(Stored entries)
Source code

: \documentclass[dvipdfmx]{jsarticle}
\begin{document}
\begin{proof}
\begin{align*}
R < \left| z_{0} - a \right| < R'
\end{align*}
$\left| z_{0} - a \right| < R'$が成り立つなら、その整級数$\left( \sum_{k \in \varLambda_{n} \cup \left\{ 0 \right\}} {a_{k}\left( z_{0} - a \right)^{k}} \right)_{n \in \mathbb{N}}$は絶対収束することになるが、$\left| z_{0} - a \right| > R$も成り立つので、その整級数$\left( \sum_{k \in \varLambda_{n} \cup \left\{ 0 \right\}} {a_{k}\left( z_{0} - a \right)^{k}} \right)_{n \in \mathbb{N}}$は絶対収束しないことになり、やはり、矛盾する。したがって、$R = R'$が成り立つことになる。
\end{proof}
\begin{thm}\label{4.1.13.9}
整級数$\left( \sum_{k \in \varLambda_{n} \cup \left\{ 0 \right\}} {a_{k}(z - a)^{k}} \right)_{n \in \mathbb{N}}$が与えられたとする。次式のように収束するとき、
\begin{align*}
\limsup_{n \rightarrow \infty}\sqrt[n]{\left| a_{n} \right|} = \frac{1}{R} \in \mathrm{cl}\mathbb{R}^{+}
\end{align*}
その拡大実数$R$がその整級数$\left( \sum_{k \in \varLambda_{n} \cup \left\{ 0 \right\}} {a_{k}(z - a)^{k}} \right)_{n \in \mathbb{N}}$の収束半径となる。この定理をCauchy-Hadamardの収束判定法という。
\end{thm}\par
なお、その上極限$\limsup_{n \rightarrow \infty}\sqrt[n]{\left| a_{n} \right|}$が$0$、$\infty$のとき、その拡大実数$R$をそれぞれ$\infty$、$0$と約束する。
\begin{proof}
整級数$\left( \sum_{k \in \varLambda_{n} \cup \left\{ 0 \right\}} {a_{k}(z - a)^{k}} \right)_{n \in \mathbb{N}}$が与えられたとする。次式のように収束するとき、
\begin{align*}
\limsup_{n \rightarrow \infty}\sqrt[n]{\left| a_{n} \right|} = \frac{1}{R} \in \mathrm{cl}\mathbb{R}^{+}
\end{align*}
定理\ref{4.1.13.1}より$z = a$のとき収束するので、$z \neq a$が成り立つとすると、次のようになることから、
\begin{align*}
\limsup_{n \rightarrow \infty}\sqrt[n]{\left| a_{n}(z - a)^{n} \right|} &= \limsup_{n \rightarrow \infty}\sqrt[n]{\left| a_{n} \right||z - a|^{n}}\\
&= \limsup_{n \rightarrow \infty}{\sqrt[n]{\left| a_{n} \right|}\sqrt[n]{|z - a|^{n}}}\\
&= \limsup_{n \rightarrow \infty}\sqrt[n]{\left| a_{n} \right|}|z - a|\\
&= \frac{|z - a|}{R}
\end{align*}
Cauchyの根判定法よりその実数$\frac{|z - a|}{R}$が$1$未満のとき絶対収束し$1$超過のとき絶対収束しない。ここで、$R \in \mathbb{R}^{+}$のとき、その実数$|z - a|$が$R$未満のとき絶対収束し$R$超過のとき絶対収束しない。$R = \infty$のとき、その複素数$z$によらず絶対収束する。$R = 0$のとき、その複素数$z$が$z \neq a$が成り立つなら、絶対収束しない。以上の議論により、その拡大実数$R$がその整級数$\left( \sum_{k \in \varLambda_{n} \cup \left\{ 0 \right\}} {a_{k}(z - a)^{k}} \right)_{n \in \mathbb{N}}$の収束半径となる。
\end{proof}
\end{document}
==
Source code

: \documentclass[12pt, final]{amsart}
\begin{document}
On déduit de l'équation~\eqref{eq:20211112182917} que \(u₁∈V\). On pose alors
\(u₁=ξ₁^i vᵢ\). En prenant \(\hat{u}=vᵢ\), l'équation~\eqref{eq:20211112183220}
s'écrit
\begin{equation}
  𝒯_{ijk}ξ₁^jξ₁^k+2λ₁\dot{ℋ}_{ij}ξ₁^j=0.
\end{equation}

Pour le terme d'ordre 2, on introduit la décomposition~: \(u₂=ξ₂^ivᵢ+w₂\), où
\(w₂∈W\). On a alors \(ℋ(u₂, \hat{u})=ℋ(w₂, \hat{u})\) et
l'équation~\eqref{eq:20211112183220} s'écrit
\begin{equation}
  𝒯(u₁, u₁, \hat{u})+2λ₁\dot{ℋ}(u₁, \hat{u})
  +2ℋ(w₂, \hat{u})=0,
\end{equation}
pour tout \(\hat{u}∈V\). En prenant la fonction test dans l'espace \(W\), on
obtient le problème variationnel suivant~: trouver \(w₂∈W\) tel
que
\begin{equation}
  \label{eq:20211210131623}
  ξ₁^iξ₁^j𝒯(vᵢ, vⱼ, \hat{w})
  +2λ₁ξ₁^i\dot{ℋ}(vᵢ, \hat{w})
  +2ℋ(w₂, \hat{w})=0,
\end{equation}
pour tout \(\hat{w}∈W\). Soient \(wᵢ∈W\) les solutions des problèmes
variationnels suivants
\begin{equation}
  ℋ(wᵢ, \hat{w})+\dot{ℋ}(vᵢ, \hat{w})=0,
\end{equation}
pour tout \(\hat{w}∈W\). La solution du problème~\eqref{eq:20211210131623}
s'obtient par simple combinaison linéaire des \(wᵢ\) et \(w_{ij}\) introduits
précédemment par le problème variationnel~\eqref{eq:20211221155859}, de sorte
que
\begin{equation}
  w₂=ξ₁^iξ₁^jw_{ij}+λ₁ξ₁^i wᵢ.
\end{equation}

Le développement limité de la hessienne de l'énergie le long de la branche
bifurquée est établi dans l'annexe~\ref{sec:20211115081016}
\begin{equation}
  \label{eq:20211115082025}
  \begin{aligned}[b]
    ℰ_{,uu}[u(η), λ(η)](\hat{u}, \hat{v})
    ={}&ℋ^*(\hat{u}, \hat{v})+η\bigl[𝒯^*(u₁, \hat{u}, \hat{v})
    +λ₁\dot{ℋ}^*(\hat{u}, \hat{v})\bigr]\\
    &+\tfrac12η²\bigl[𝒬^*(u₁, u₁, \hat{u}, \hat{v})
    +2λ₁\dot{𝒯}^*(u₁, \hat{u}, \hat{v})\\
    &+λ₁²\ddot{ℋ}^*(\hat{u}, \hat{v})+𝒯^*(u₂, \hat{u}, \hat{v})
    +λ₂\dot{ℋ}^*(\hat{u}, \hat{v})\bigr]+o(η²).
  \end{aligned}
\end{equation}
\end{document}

§ WORK REQUIRED
From the data above, copy each line where the string "bigl" appears.

§ SOLVED PROBLEM
    ={}&ℋ^*(\hat{u}, \hat{v})+η\bigl[𝒯^*(u₁, \hat{u}, \hat{v})
    &+\tfrac12η²\bigl[𝒬^*(u₁, u₁, \hat{u}, \hat{v})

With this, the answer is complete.